[Items from a dataset]
┌────────

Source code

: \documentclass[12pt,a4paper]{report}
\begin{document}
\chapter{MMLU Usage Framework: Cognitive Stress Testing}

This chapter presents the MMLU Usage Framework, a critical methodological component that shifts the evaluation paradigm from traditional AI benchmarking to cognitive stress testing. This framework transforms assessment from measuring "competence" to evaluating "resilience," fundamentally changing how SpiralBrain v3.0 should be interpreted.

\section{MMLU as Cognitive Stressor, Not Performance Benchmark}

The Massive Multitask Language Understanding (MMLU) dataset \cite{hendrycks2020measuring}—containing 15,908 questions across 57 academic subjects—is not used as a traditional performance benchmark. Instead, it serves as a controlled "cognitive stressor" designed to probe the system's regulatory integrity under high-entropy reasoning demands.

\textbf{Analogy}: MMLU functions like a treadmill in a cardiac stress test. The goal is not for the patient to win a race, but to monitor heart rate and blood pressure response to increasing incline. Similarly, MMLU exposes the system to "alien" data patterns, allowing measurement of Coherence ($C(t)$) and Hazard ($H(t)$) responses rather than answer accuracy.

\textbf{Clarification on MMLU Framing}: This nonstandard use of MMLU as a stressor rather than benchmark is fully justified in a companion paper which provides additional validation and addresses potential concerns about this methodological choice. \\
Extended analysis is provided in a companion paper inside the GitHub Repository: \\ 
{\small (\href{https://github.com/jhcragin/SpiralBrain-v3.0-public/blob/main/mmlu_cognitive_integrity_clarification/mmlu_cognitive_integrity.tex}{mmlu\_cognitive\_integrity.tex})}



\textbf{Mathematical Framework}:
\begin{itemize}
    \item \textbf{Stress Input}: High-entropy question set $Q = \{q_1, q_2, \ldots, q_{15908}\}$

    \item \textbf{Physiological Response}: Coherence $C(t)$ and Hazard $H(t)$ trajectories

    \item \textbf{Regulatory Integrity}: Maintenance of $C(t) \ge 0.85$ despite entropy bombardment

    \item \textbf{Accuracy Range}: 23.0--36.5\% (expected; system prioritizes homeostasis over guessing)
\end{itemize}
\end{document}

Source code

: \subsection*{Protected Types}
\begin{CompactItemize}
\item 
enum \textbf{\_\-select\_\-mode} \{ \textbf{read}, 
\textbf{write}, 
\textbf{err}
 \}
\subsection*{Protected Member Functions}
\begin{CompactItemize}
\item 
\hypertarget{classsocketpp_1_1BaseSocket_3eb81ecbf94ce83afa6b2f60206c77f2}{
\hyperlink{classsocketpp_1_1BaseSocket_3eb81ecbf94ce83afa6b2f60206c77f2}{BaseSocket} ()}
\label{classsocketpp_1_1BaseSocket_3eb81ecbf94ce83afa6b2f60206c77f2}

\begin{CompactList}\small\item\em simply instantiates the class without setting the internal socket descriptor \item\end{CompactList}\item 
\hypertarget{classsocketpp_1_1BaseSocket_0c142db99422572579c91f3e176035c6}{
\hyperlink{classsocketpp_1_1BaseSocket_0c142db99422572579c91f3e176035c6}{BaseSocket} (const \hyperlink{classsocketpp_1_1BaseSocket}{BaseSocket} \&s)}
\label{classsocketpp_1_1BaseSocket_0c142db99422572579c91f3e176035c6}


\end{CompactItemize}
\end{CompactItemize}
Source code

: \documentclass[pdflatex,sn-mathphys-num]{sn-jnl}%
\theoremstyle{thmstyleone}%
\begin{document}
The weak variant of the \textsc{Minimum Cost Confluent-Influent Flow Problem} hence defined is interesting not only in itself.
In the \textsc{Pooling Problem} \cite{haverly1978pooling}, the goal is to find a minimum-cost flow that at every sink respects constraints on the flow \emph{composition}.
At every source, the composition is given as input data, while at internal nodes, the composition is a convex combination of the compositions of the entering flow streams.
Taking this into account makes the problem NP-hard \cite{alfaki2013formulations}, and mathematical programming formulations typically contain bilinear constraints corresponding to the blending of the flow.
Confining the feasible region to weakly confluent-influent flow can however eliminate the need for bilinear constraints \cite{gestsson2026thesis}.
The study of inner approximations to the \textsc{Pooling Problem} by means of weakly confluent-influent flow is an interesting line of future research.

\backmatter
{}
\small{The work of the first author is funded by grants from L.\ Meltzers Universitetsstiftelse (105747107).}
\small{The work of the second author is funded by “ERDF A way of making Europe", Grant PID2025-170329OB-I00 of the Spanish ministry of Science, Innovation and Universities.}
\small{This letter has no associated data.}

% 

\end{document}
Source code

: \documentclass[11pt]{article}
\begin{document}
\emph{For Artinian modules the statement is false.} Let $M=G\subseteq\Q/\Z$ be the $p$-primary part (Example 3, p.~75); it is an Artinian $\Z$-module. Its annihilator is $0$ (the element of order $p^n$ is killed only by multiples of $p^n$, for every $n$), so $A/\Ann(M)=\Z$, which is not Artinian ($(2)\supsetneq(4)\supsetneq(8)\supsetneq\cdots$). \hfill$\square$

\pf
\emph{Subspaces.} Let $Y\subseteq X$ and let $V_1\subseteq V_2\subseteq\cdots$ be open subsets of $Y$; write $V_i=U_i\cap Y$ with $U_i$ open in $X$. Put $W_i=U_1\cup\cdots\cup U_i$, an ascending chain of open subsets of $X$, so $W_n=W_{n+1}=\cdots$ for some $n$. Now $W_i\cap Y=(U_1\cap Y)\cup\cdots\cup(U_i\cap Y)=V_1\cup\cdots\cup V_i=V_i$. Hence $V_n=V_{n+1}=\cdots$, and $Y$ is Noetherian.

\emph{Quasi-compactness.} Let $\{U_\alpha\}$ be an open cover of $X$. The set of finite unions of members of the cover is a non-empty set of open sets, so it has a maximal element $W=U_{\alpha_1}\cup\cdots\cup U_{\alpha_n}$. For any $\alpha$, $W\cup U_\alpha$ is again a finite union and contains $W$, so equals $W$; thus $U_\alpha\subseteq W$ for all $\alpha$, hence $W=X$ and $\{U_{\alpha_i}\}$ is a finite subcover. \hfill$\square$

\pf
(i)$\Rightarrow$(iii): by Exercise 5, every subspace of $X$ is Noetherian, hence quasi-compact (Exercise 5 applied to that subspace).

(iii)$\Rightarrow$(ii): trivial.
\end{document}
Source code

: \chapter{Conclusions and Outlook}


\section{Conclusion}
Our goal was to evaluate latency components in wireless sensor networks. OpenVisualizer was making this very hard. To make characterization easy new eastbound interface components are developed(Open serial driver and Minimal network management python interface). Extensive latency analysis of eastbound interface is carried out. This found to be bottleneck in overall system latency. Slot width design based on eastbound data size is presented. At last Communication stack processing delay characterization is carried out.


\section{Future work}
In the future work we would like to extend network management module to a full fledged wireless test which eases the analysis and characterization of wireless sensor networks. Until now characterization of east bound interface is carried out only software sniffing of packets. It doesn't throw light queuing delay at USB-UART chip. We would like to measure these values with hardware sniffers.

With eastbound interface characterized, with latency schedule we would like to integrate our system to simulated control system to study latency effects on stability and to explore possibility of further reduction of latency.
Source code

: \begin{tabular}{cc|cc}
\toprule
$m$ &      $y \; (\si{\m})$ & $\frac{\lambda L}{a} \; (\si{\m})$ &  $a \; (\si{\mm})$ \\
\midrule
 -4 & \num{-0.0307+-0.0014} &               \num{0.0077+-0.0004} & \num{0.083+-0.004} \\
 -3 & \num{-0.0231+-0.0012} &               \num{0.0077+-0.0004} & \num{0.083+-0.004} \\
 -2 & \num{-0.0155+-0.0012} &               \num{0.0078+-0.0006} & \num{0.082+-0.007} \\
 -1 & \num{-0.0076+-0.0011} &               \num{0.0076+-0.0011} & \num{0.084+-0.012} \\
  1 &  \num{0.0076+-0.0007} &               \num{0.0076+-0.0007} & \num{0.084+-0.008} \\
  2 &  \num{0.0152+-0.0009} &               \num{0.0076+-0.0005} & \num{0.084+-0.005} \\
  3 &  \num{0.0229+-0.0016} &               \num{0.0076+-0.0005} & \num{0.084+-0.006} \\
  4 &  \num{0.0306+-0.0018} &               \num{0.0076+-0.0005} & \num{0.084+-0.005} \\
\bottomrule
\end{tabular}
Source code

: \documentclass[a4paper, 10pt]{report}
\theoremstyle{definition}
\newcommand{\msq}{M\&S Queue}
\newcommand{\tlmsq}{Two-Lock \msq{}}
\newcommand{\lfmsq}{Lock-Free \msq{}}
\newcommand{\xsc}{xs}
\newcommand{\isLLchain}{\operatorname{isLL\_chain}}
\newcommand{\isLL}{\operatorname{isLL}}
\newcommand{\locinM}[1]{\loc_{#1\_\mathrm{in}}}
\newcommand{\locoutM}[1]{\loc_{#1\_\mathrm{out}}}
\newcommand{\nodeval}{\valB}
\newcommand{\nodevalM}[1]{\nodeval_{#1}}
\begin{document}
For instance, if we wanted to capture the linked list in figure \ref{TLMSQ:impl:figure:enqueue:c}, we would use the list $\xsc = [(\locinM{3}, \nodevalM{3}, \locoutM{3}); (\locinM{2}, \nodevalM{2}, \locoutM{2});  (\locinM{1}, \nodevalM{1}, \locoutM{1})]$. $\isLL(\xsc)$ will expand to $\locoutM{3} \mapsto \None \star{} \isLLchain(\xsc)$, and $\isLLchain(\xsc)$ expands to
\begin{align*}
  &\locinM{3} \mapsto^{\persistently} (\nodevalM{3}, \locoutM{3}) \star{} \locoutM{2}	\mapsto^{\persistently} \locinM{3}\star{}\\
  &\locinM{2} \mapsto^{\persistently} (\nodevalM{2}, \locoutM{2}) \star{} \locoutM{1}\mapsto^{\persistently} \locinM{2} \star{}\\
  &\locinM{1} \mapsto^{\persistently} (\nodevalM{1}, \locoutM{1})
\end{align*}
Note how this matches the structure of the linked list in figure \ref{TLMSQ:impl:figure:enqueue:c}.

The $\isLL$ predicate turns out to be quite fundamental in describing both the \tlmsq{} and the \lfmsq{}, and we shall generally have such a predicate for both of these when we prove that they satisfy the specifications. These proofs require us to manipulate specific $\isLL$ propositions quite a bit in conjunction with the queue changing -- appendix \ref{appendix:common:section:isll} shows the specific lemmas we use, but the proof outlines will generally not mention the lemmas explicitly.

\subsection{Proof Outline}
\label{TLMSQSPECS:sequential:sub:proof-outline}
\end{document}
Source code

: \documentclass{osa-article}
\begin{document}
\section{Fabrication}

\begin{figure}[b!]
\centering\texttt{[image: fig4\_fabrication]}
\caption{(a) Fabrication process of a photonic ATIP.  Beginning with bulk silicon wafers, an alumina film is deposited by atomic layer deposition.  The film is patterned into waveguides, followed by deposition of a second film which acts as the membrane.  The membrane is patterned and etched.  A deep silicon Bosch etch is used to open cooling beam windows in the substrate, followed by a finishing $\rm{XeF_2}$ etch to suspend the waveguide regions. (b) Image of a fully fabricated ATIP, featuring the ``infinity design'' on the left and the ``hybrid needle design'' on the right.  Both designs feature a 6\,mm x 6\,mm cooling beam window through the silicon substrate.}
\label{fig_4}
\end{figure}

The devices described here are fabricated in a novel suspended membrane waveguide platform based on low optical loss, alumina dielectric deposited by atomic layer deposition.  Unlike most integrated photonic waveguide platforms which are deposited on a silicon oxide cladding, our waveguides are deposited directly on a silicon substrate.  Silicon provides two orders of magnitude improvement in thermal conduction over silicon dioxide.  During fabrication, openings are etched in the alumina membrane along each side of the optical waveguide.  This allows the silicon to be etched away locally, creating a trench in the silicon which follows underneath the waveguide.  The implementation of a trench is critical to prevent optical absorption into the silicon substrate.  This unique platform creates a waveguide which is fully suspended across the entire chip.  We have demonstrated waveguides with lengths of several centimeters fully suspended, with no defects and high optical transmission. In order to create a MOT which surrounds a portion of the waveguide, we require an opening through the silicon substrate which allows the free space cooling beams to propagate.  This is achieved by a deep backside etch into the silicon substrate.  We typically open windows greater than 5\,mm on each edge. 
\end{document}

└────────

_PROBLEM REQUIREMENTS_
Show all lines from the data above in which the word "Coherence" appears.

_RESULT FOR THIS EXERCISE_
\textbf{Analogy}: MMLU functions like a treadmill in a cardiac stress test. The goal is not for the patient to win a race, but to monitor heart rate and blood pressure response to increasing incline. Similarly, MMLU exposes the system to "alien" data patterns, allowing measurement of Coherence ($C(t)$) and Hazard ($H(t)$) responses rather than answer accuracy.
    \item \textbf{Physiological Response}: Coherence $C(t)$ and Hazard $H(t)$ trajectories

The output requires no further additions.